ASX listed biotech Phylogica has identified a next generation cell penetrating peptide that is four times more efficient at delivering a large drug cargo inside cell walls than its original biological product. The discovery was made as the company screens and validates its large library of peptides with a view to discovering even more new cell penetrating peptides. Work on this project will continue until February 2019.
Phylogica has identified a second generation cell penetrating peptide that is four times more efficient at delivering a large drug cargo inside a cell wall than its original cell penetrating peptide or “CPP”.
This is potentially a game changer for the ASX listed junior who has previously said that its original CPP is about 40 times more efficient at delivering a drug cargo than the industry gold-standard ‘Tat’ peptide.
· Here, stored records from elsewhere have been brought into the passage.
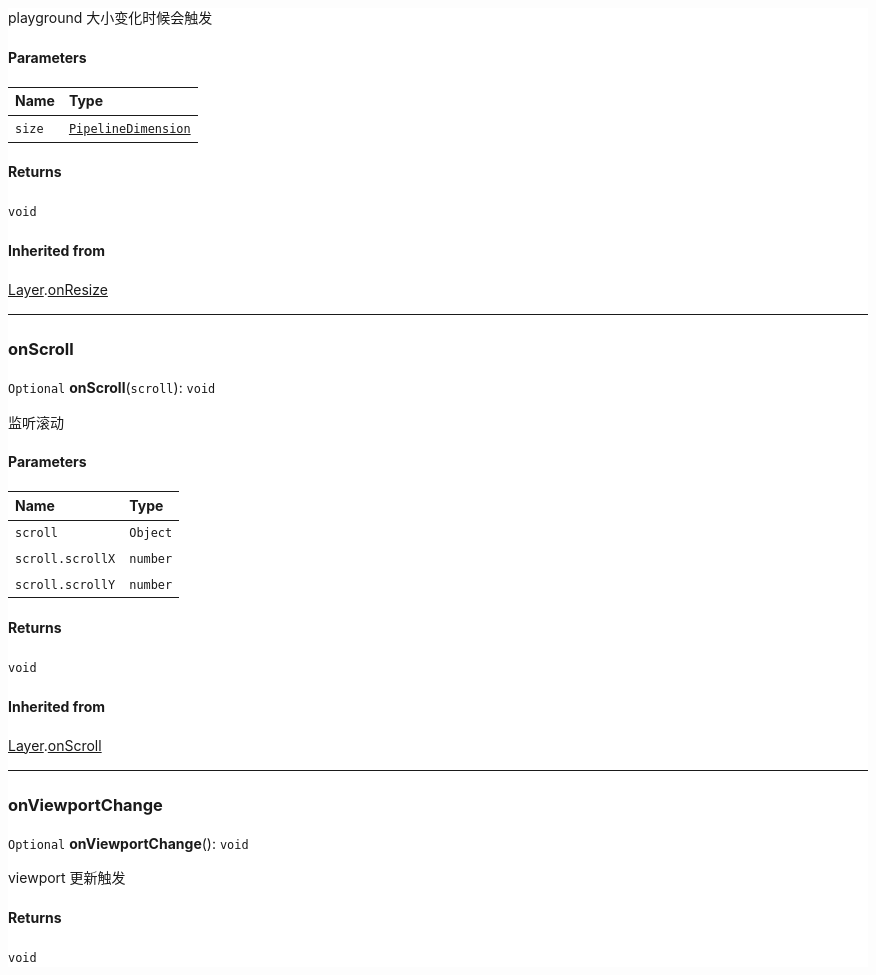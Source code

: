 playground 大小变化时候会触发

#### Parameters

| Name | Type |
| :------ | :------ |
| `size` | [`PipelineDimension`](/en/auto-docs/editor/interfaces/PipelineDimension.md) |

#### Returns

`void`

#### Inherited from

[Layer](/en/auto-docs/editor/classes/Layer.md).[onResize](/en/auto-docs/editor/classes/Layer.md#onresize)

***

### onScroll

`Optional` **onScroll**(`scroll`): `void`

监听滚动

#### Parameters

| Name | Type |
| :------ | :------ |
| `scroll` | `Object` |
| `scroll.scrollX` | `number` |
| `scroll.scrollY` | `number` |

#### Returns

`void`

#### Inherited from

[Layer](/en/auto-docs/editor/classes/Layer.md).[onScroll](/en/auto-docs/editor/classes/Layer.md#onscroll)

***

### onViewportChange

`Optional` **onViewportChange**(): `void`

viewport 更新触发

#### Returns

`void`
CPPs could offer potentially unlimited opportunities for treating different diseases by acting essentially as a carrier pigeon for a range of different drug cargoes that have trouble breaching cell walls on their own.
The new discovery comes as the company progresses its screening and validation work on Phylogica’s large peptide library. The current program is expected to continue through until February 2019.
Significantly, the discovery comes after just 10% of the additional CPP candidates were validated via screening, raising the potential for more discoveries to be made.
This activity has also led to the discovery of a CPP that is two-fold more efficient than the original CPP and improved the identification of true CPPs as a percentage of the total number of peptides screened.
The discoveries neatly demonstrate the value of the Phylogica’s decision to triple the size of its peptide library in 2017.
At that time, the expansion was made in anticipation of the greater diversity and richness of the expanded libraries yielding more efficient CPPs, a goal that appears to have been at least partially realised with this week’s discovery.
Phylogica said it is now progressing the next generation CPPs into in-vivo models with this work expected to be completed by the first quarter of 2019.
The company’s original CPP has already proven its ability to deliver “Cre”, an enzyme routinely used in biological research – into lung, liver and kidney cells during animal experiments.
Mice treated with the company’s CPPs joined to a common antigen from the Herpes Simplex Virus during recent in vivo testing produced the greatest expansion in CD8+ T cells across all groups of treated mice, soundly beating the Tat CPP.